◆ What is expected ◆
Word for word, repeat all of the entries.

◆ Records provided ◆
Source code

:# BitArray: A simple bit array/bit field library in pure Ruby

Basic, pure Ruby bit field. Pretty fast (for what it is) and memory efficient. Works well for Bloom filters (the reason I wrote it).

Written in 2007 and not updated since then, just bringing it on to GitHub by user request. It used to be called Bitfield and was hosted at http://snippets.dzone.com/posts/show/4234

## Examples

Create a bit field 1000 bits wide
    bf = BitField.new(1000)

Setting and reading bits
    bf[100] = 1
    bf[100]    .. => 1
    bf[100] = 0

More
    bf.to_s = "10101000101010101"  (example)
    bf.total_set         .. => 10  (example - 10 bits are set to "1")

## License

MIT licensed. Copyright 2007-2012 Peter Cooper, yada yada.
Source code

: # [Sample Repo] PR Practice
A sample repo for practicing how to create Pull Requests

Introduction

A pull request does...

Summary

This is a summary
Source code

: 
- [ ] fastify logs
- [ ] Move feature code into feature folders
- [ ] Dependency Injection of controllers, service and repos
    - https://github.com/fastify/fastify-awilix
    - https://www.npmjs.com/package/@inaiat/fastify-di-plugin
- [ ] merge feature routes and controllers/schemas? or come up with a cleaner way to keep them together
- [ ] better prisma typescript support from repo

◆ Response box ◆
Source code

:# BitArray: A simple bit array/bit field library in pure Ruby

Basic, pure Ruby bit field. Pretty fast (for what it is) and memory efficient. Works well for Bloom filters (the reason I wrote it).

Written in 2007 and not updated since then, just bringing it on to GitHub by user request. It used to be called Bitfield and was hosted at http://snippets.dzone.com/posts/show/4234

## Examples

Create a bit field 1000 bits wide
    bf = BitField.new(1000)

Setting and reading bits
    bf[100] = 1
    bf[100]    .. => 1
    bf[100] = 0

More
    bf.to_s = "10101000101010101"  (example)
    bf.total_set         .. => 10  (example - 10 bits are set to "1")

## License

MIT licensed. Copyright 2007-2012 Peter Cooper, yada yada.
Source code

: # [Sample Repo] PR Practice
A sample repo for practicing how to create Pull Requests

Introduction

A pull request does...

Summary

This is a summary
Source code

: 
- [ ] fastify logs
- [ ] Move feature code into feature folders
- [ ] Dependency Injection of controllers, service and repos
    - https://github.com/fastify/fastify-awilix
    - https://www.npmjs.com/package/@inaiat/fastify-di-plugin
- [ ] merge feature routes and controllers/schemas? or come up with a cleaner way to keep them together
- [ ] better prisma typescript support from repo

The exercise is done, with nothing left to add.